As they boarded their company bus shortly before 9 a.m. on Saturday, the motley crew from Steamwhistle was determined to change all of that this year. As cans of liquid breakfast were passed around and the Beastie Boys’ “Sabotage” blared over the speakers, the trek to Chesswood Arena kicked off in a rollicking fashion. The brewery’s team members—many of them sporting intimidatingly scuzzy mustaches—spanned various age groups and skill levels. The majority were in their twenties and thirties, but the team also had the tournament’s most senior player, defenseman Paul Ruttan, whose age, according to him, was “old as shit.”
The players continued to rib each other as they entered the arena’s rank dressing rooms, where the stench of man-sweat mingled with various other offensive bodily odors. Some players had distinctive nicknames—like Chris “Doctor” Johnston—while some monickers were a little more unfortunate. (Brian “Cinnamon” Rodrigues.) Steamwhistle’s president, Cam Heaps, swilled beers with the gang and delivered on what apparently had been a team obsession with procuring a masseuse to help deal with afternoon muscle tightness.

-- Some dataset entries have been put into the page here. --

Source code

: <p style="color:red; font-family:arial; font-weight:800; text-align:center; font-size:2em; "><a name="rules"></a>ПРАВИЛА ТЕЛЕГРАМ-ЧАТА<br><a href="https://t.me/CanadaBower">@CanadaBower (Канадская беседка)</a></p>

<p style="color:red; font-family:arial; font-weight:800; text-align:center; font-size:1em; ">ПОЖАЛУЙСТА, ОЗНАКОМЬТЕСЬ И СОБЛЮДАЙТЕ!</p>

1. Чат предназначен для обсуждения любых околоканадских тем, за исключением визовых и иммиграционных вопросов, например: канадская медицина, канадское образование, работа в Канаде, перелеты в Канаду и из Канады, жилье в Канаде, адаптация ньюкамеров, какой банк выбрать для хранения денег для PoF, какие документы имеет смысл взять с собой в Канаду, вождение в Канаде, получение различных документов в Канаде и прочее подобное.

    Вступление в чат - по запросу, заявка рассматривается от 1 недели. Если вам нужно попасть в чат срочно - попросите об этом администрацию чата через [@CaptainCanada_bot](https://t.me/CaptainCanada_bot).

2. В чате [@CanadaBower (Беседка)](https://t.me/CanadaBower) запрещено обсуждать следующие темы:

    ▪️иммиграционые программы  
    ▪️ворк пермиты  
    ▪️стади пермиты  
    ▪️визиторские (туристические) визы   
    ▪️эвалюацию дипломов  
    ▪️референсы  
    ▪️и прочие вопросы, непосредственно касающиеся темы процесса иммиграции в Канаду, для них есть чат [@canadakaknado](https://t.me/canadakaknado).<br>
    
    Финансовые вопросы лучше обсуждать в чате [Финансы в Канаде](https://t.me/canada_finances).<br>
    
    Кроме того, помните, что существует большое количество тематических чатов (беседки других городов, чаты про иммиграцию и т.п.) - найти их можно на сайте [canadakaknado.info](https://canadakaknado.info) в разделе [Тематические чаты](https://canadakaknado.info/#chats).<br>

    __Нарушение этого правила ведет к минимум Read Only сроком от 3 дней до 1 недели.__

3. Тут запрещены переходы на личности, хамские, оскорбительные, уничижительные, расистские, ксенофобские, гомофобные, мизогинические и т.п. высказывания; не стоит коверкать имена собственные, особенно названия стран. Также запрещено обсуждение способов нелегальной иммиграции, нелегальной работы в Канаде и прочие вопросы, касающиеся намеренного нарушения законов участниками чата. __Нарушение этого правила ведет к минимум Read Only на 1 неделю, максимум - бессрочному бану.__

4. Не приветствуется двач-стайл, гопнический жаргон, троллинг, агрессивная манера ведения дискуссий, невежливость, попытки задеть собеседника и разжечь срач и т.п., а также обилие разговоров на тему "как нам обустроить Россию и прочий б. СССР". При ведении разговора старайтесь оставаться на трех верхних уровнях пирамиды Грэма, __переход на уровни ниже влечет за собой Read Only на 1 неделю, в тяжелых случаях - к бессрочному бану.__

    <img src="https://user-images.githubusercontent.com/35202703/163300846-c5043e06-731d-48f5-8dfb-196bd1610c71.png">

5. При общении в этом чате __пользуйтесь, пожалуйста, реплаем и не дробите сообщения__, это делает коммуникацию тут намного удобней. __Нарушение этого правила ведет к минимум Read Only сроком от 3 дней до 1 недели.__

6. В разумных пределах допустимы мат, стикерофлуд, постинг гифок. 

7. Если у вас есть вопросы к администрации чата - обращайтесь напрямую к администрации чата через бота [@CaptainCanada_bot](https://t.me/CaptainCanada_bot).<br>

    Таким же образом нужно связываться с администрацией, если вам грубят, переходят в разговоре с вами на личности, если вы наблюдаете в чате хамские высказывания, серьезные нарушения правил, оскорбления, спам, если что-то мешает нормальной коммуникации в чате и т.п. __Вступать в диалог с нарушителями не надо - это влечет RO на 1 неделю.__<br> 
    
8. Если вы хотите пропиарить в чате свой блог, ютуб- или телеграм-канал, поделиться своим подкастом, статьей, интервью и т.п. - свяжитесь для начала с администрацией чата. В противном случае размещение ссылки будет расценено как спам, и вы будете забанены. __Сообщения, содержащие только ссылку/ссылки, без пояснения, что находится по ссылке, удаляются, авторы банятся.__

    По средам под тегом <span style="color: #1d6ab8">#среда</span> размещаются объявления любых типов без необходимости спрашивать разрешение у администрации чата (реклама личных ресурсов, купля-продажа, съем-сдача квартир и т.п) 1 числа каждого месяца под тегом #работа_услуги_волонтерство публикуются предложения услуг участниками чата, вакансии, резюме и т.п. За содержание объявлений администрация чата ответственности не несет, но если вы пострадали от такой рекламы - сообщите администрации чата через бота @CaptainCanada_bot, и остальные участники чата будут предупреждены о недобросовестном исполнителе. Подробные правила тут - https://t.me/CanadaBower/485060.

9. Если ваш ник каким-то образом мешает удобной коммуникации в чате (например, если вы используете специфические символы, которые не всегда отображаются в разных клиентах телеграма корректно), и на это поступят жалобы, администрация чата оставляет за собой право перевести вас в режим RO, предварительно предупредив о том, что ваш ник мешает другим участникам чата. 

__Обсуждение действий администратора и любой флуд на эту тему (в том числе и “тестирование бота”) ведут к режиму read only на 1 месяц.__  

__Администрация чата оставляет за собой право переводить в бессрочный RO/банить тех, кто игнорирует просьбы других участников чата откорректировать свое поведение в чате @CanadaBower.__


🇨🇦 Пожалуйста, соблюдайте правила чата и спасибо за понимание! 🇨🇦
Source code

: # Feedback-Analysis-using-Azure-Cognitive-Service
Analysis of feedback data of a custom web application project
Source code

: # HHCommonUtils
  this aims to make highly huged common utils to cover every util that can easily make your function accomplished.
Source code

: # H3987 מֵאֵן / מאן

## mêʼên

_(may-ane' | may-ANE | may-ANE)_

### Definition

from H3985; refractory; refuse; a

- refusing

The underdogs from Steamwhistle opened the tournament on what must have felt like a familiar note. They allowed a goal in the first fifteen seconds, on the way to a disappointing 4-1 loss to Mill Street. Steamwhistle narrowly avoided a shut-out thanks to a late rally on an impressive end-to-end rush by the team’s “ringer”—Torontoist’s own photographer, Corbin Smith.
Expectations were low for the second match, but perennial heavyweights Wellington faltered defensively, allowing Steamwhistle to claim victory, 11-8. That set the stage for a do-or-die match-up with Amsterdam that would end up determining who would move on to the finals.
The game lived up to Taylor’s assertion (and implicit Maple Leafs jab) that we would be witnessing “the most meaningful, high-stakes hockey that the city is going to see.” In front of a crowd that was overwhelmingly stacked with Steamwhistle supporters, a back-and-forth battle ensued that, at times, bordered on intense and downright hostile. Buoyed by the cheers of their friends and the tournament’s only mascot, a giant bottle of beer named Steamy, it appeared that an upset was in the making. Unfortunately, despite a mad scramble in front of the net in the waning seconds, the Steamwhistle crew could not clinch a tying goal. Amsterdam prevailed, 5-4.
The Steamwhistle players didn’t seem fazed. After all, they had to focus on hosting the after-party back at their brewery. Typically, the winners of the previous year’s tournament handle the celebration, but as this is nearly always Wellington (this year was no exception), it was decided that Steamwhistle would take the reins.
There was plenty of food on hand to accompany the assortment of beer from the participating breweries, and music by Free Beer, a deejay who looked curiously like the man inside the Steamy mascot suit. It was a fitting end to a day that was less about the actual competition than, as Taylor explained, “the spirit of camaraderie.”